In bash, a process group is a job if and only if ...?


Here are two cases when a process group in an interactive shell isn't a job of the shell:

$ sleep 100 &
[1] 16081
$ jobs
[1]+  Running                 sleep 100 &
$ disown %1
$ jobs
$

and

$ ( sleep 200 & )
$ jobs
$ 

How does each case achieve making a process group not a job? In interactive bash, what is the necessary and sufficient condition for a process group to be a job of the shell?

The shell is a session leader running on a pseudoterminal slave. When the shell terminates, it will not affect the two sleep processes above, since they are not in the job list of the shell so don't receive SIGHUP. Then

  • do the two sleep processes still have the pseduoterminal slave as their session's controlling terminal?

  • What can terminate the two sleep processes, besides they exit normally or are killed by kill sending a signal?

I would like to know how different in effect the two cases are from a real daemon.




Solution

In both cases, the process group does start out as a job of the shell. When you call disown %1, the shell removes that entry from its list of jobs: that's the whole point of disown. With ( sleep 200 & ), the sleep process is a job of the subshell created by the parentheses; you can see that by running ( sleep 200 & jobs ). This one stops being the job of a shell when that shell exits; as with everything else, the subshell's jobs are its own, the parent never sees them.

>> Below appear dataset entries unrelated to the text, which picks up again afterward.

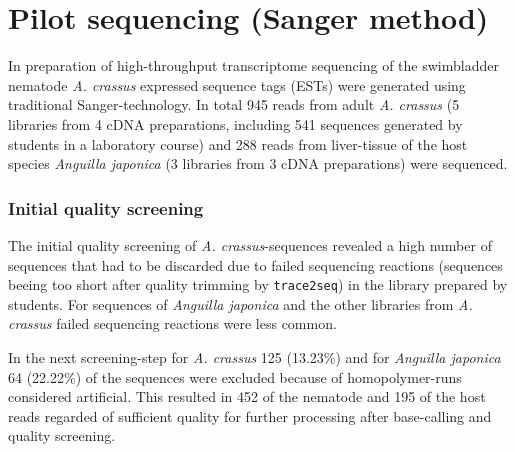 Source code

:
\chapter{Pilot sequencing (Sanger method)} %
\label{pilot-seq}


\ifpdf
    \graphicspath{{3_pilot/figures/PNG/}{3_pilot/figures/PDF/}{3_pilot/figures/}}
\else
    \graphicspath{{3_pilot/figures/EPS/}{3_pilot/figures/}}
\fi


In preparation of high-throughput transcriptome sequencing of the
swimbladder nematode \textit{A. crassus} expressed sequence tags
(ESTs) were generated using traditional Sanger-technology. In total
945 reads from adult \textit{A. crassus} (5 libraries from 4 cDNA
preparations, including 541 sequences generated by students in a
laboratory course) and 288 reads from liver-tissue of the host species
\textit{Anguilla japonica} (3 libraries from 3 cDNA preparations) were
sequenced.

\subsection*{Initial quality screening}
\label{qual-pil}

The initial quality screening of \textit{A. crassus}-sequences
revealed a high number of sequences that had to be discarded due to
failed sequencing reactions (sequences beeing too short after quality
trimming by \texttt{trace2seq}) in the library prepared by
students. For sequences of \textit{Anguilla japonica} and the other
libraries from \textit{A. crassus} failed sequencing reactions were
less common.

In the next screening-step for \textit{A. crassus} 125 (13.23\%) and
for \textit{Anguilla japonica} 64 (22.22\%) of the sequences were
excluded because of homopolymer-runs considered artificial. This
resulted in 452 of the nematode and 195 of the host reads regarded of
sufficient quality for further processing after base-calling and
quality screening.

The processes remain in the same session and still have the same controlling terminal. This has nothing to do with job control.

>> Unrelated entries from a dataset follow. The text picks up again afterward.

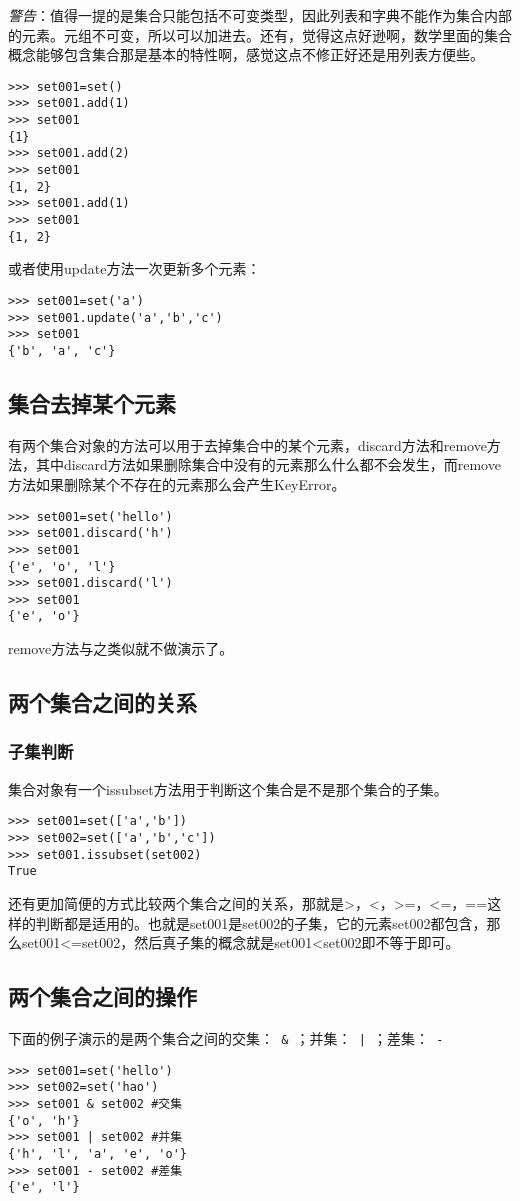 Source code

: \documentclass[12pt,oneside]{book}
\begin{document}
\begin{common-format}
\emph{警告}：值得一提的是集合只能包括不可变类型，因此列表和字典不能作为集合内部的元素。元组不可变，所以可以加进去。还有，觉得这点好逊啊，数学里面的集合概念能够包含集合那是基本的特性啊，感觉这点不修正好还是用列表方便些。

\begin{Verbatim}
>>> set001=set()
>>> set001.add(1)
>>> set001
{1}
>>> set001.add(2)
>>> set001
{1, 2}
>>> set001.add(1)
>>> set001
{1, 2}
\end{Verbatim}

或者使用update方法一次更新多个元素：
\begin{Verbatim}
>>> set001=set('a')
>>> set001.update('a','b','c')
>>> set001
{'b', 'a', 'c'}
\end{Verbatim}


\subsection{集合去掉某个元素}
有两个集合对象的方法可以用于去掉集合中的某个元素，discard方法和remove方法，其中discard方法如果删除集合中没有的元素那么什么都不会发生，而remove方法如果删除某个不存在的元素那么会产生KeyError。

\begin{Verbatim}
>>> set001=set('hello')
>>> set001.discard('h')
>>> set001
{'e', 'o', 'l'}
>>> set001.discard('l')
>>> set001
{'e', 'o'}
\end{Verbatim}

remove方法与之类似就不做演示了。

\subsection{两个集合之间的关系}

\subsubsection{子集判断}
集合对象有一个issubset方法用于判断这个集合是不是那个集合的子集。
\begin{Verbatim}
>>> set001=set(['a','b'])
>>> set002=set(['a','b','c'])
>>> set001.issubset(set002)
True
\end{Verbatim}

还有更加简便的方式比较两个集合之间的关系，那就是>，<，>=，<=，==这样的判断都是适用的。也就是set001是set002的子集，它的元素set002都包含，那么set001<=set002，然后真子集的概念就是set001<set002即不等于即可。


\subsection{两个集合之间的操作}
下面的例子演示的是两个集合之间的交集：\verb+ & +；并集：\verb+ | +；差集：\verb+ - +
\begin{Verbatim}
>>> set001=set('hello')
>>> set002=set('hao')
>>> set001 & set002 #交集
{'o', 'h'}
>>> set001 | set002 #并集
{'h', 'l', 'a', 'e', 'o'}
>>> set001 - set002 #差集
{'e', 'l'}
\end{Verbatim}



\end{common-format}
\end{document}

As with any process, they can be killed either by exiting or by receiving a signal. Since they aren't members of a foreground process group (and can't be, since the shell won't put them back into the foreground), they won't receive a kernel-generated SIGHUP if the terminal disappears.

A process group is a job of a shell if it started out as a job of that shell and it hasn't stopped being one. The details of what commands become separate jobs depends on the shell and is beyond the scope of this answer. In a nutshell, if a shell has job control enabled (which is the default if the shell is interactive), then each compound command is its own job. In particular:

  • A pipeline is a single job.
  • A command or process substitution is not a separate job, it runs in the original process group.
  • Anything running in the background (either started with & or backgrounded with Ctrl+Z) is a separate job.

A process group stops being a job if its leader exits, if the shell exits, or if the shell lets it go (with disown).